A stronger test of semantic interference by intelligible speech (i.e., the second component of the model) would be to study two participant populations with the same speech sounds. For example, monolingual speakers of French should be distracted by French speech (intelligible), but not by the same speech translated into and spoken in a foreign language, such as German (unintelligible). Conversely, monolingual speakers of German should be distracted by the speech translated into German (intelligible), but not by the original French speech (unintelligible). If the magnitude of auditory distraction by intelligible speech is the same in the two populations, this would provide strong evidence for semantic interference by background speech. In addition, lyrical music has only rarely been used to study distraction due to semantic interference. For example, the proposed model predicts that a lyrical song in the participants’ native language would cause distraction because the lyrics are intelligible, whereas the same song in a foreign language would not cause distraction because the lyrics are unintelligible (see Chew, Yu, Chua, & Gan, 2016). Likewise, the model predicts that an instrumental version of the same song would also cause no distraction. Another promising avenue would be to investigate distraction by intelligible speech and lyrical music in second-language learners to determine the role of language proficiency in semantic interference. This could be done by having participants read a text in their native language while listening to background speech in their second language. The second component of the model predicts that distraction will increase as a function of language proficiency because more proficient speakers of the second language would be better at semantically processing the background speech.

Practical implications

The present results also have some practical implications for settings where readers are exposed to distracting background sounds. For example, there is evidence that listening to music when studying or working is commonplace. In one survey, university students reported listening to music 62% of the time when studying or doing homework (David, Kim, Brickman, Ran, & Curtis, 2015). In addition, Calderwood, Ackerman, and Conklin (2014) found that 59% of university students played music in the background when they were asked to study as they normally do. There is also some evidence that listening to music at work is common; 80% of employees report that they listen to music during working hours (Haake, 2006). In this sense, there are many situations in daily life in which people can choose to listen to music while doing reading-related tasks. The present results have direct implications for reading in educational and work settings because they suggest that listening to lyrical music should be avoided when reading a text for comprehension. This is because lyrical music contains intelligible language in the form of sung lyrics, and this type of music was found to be disruptive to reading comprehension. Instead, readers can avoid this disruption by listening to nonlyrical (i.e., instrumental) music, which does not contain any intelligible language.

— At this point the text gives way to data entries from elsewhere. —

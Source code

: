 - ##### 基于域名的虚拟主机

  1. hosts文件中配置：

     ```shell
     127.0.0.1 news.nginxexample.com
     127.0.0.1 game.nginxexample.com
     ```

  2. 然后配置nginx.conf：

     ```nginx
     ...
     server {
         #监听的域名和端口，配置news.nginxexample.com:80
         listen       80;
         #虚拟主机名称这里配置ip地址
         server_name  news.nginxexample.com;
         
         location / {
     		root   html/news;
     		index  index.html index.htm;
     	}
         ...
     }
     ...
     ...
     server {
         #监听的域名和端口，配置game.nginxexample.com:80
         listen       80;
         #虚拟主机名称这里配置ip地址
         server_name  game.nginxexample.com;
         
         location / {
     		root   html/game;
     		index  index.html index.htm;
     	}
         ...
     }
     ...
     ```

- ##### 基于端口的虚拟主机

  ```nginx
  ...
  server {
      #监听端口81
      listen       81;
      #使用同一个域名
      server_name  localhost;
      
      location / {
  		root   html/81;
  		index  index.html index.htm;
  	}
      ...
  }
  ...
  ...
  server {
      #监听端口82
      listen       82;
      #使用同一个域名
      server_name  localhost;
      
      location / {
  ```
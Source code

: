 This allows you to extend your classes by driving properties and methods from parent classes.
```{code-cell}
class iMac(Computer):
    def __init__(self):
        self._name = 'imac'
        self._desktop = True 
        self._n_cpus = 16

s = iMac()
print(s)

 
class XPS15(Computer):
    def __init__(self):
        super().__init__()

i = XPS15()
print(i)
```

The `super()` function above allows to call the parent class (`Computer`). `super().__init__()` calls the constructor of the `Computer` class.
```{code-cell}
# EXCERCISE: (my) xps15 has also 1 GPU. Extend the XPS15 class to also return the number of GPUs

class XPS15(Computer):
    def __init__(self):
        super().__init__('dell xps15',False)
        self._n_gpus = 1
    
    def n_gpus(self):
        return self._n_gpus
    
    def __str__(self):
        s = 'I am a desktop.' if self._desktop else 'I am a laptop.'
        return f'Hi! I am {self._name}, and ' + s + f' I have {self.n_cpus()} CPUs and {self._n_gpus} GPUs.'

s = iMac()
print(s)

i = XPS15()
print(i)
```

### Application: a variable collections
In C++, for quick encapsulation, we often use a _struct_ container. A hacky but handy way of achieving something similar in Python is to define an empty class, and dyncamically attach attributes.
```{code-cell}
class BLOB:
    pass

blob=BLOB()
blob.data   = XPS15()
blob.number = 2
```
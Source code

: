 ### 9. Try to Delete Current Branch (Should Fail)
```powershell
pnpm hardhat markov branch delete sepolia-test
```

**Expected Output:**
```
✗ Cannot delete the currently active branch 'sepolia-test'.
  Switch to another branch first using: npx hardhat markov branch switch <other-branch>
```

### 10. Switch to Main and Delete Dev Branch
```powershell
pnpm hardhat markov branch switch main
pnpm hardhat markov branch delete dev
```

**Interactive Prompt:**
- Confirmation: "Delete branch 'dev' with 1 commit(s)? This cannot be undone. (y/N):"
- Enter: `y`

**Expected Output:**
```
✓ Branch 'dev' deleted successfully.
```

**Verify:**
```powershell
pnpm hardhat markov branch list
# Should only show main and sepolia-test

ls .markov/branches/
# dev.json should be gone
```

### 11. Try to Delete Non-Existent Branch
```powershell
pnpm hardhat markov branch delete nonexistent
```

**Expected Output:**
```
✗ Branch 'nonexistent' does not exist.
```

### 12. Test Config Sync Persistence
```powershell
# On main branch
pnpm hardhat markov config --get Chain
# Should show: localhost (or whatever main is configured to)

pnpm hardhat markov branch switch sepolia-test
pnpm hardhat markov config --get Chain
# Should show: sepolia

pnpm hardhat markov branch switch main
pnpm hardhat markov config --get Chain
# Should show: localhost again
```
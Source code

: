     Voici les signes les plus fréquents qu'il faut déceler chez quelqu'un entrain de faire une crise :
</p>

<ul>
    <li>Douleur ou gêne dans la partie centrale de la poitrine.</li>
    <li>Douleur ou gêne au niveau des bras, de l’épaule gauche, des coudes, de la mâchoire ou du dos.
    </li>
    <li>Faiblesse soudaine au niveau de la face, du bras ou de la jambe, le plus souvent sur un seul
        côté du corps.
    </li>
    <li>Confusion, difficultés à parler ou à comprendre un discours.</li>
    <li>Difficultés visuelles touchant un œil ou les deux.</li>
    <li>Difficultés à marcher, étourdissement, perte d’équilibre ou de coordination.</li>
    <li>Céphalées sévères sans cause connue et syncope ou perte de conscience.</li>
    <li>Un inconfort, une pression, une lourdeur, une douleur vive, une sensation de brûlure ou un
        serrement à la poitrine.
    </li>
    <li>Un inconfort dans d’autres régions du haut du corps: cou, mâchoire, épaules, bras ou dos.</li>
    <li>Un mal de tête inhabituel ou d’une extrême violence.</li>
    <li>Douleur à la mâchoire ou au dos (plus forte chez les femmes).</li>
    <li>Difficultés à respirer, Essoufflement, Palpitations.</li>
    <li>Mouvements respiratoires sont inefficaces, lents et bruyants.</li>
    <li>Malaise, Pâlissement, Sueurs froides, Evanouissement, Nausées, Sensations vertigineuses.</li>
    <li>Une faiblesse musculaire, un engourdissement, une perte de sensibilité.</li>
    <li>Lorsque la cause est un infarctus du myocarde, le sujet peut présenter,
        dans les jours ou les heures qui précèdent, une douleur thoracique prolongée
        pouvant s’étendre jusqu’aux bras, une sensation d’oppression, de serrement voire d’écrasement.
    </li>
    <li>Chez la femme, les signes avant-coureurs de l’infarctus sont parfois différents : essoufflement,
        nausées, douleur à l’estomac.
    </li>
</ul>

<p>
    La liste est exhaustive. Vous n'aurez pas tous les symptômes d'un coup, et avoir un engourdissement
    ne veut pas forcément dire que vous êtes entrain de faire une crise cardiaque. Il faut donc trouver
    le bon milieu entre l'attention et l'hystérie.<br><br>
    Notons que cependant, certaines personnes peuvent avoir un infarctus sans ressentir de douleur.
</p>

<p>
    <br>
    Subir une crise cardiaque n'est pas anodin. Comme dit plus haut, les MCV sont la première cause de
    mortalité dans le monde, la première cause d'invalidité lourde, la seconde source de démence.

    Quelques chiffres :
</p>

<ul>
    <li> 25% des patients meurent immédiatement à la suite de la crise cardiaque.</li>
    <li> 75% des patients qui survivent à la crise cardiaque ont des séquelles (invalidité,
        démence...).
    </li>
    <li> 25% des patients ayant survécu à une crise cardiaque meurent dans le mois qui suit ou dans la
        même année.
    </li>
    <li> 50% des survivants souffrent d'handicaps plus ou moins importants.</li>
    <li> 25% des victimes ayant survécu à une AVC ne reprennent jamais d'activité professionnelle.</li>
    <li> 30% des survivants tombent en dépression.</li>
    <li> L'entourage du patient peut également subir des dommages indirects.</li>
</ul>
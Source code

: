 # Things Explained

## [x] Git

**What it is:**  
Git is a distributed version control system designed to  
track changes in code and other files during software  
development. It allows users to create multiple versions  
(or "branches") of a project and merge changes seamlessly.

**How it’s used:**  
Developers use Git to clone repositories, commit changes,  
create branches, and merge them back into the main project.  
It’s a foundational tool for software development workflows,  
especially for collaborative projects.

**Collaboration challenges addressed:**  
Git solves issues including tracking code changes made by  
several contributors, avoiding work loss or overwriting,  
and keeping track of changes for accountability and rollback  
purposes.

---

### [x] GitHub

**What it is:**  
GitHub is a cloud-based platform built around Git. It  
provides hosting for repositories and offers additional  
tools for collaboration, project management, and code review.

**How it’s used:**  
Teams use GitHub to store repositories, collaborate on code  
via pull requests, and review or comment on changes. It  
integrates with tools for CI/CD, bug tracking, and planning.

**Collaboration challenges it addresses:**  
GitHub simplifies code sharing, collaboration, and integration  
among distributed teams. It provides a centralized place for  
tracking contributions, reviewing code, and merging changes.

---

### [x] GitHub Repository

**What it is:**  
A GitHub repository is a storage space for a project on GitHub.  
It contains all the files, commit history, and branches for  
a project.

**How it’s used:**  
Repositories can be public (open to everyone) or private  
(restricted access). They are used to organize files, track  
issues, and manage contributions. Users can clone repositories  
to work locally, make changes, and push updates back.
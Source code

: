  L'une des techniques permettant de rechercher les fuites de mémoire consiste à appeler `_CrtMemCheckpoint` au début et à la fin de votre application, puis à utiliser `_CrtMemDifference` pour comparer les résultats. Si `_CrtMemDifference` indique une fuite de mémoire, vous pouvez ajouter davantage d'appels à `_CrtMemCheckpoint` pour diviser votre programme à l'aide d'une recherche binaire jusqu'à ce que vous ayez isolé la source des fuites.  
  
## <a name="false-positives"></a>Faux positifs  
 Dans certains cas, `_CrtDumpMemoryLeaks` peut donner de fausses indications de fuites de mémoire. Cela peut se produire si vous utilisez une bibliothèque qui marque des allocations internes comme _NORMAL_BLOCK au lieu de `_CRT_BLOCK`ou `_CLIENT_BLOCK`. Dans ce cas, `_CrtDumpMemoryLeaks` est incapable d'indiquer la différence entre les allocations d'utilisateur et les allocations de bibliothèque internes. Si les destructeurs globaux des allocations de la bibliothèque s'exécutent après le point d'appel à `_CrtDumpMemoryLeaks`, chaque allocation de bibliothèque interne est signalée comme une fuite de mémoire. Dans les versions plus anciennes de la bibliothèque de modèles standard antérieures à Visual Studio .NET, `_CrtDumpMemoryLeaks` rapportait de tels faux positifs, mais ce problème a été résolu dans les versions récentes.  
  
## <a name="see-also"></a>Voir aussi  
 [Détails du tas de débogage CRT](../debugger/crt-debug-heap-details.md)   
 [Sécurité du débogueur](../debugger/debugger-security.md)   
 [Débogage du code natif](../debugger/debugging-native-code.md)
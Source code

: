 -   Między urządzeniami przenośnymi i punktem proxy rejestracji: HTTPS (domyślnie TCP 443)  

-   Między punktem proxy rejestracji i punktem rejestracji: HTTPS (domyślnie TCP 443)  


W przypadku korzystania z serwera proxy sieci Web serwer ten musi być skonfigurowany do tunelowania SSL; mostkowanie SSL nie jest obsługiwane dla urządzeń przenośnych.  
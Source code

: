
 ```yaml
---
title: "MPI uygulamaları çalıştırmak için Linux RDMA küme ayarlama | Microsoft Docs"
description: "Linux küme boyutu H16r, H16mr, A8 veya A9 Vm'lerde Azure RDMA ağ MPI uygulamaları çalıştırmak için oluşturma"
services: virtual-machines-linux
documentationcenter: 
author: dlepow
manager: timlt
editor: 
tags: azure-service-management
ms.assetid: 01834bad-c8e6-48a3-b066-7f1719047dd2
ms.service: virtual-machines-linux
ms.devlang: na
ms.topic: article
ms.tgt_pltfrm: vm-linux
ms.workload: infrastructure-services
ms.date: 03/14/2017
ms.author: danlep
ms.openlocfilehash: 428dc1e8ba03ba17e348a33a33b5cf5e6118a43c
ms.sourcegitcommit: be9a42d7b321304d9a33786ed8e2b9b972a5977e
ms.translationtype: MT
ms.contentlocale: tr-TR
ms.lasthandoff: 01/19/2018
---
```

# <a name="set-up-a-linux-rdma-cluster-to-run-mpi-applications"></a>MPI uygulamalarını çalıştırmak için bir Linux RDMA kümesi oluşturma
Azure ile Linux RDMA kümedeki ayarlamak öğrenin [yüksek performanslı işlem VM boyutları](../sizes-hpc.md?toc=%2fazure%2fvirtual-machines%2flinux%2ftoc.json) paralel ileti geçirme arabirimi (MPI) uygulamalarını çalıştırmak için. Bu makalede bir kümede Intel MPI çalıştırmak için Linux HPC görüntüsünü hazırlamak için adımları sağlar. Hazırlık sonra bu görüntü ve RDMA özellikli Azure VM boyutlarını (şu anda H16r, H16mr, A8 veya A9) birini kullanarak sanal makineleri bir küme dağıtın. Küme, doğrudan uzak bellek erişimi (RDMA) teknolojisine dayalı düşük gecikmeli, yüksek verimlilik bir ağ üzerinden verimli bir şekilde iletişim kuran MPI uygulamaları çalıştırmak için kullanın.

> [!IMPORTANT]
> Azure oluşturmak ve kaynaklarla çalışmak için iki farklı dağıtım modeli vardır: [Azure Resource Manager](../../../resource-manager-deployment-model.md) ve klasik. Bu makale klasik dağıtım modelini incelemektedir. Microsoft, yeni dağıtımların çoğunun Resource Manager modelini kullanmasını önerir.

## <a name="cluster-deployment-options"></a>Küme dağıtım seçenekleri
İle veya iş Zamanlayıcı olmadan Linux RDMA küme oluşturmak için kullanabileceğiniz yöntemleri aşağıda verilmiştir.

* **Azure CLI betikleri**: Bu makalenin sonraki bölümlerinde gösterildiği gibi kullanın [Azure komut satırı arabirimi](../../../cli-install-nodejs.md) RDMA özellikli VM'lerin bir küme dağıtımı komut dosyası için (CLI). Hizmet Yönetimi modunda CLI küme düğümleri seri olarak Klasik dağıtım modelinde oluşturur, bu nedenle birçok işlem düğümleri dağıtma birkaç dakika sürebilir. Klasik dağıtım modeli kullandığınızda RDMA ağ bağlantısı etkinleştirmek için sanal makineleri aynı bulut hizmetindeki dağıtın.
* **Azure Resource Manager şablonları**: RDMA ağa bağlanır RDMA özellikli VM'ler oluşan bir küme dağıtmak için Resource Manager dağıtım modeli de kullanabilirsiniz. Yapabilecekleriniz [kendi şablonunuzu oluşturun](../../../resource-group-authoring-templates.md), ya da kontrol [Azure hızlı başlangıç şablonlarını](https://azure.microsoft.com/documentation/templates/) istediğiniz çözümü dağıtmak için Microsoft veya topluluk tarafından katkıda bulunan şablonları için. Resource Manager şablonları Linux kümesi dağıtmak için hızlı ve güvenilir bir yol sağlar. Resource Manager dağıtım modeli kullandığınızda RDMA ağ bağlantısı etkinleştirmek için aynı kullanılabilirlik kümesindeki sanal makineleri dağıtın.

In the two-component model outlined above, intelligible lyrical music and intelligible speech are assumed to be equally distracting. In fact, intelligible background speech is often present in many work settings, particularly in open-plan offices and other shared areas that have poor acoustic privacy (e.g., Haapakangas, Hongisto, Eerola, & Kuusisto, 2017; Haapakangas, Hongisto, Hyönä, Kokko, & Keränen, 2014; Schlittmeier & Liebl, 2015). The present results suggest that intelligible speech is likely to impair performance on office tasks that require reading for comprehension, proofreading, or processing the meaning of written information. Because of this, limiting the amount of intelligible speech in open-plan offices is likely to improve reading performance among office workers. If this is difficult to achieve for practical reasons, acoustically masking the background speech (e.g., with natural sounds) might be helpful because this will decrease its intelligibility and therefore its negative impact (Haapakangas et al., 2011; Jahncke, Björkeholm, Marsh, Odelius, & Sörqvist, 2016; see also Hongisto, 2005). Furthermore, the present results and the proposed model also suggest that readers exposed to background noise will likely incur a modest cost in terms of reduced comprehension. This suggests that external environmental noise should be limited in settings in which reading is common, such as in schools or in libraries. Finally, the practical implications of the present findings would apply equally to adults and children because the two groups did not generally differ in terms of auditory distraction during reading.

Limitations

Although metaregression is a very useful tool for testing how auditory distraction differs between background sounds or age groups, the present results are only observational in nature (S. G. Thompson & Higgins, 2002). Therefore, direct evidence from laboratory experiments and direct comparisons of the different factors are required to verify these results. Nevertheless, we anticipate that our findings, which are based on all the available evidence, will prove to be very useful in guiding future experimental research and advancing our theoretical understanding of how auditory distraction during reading occurs.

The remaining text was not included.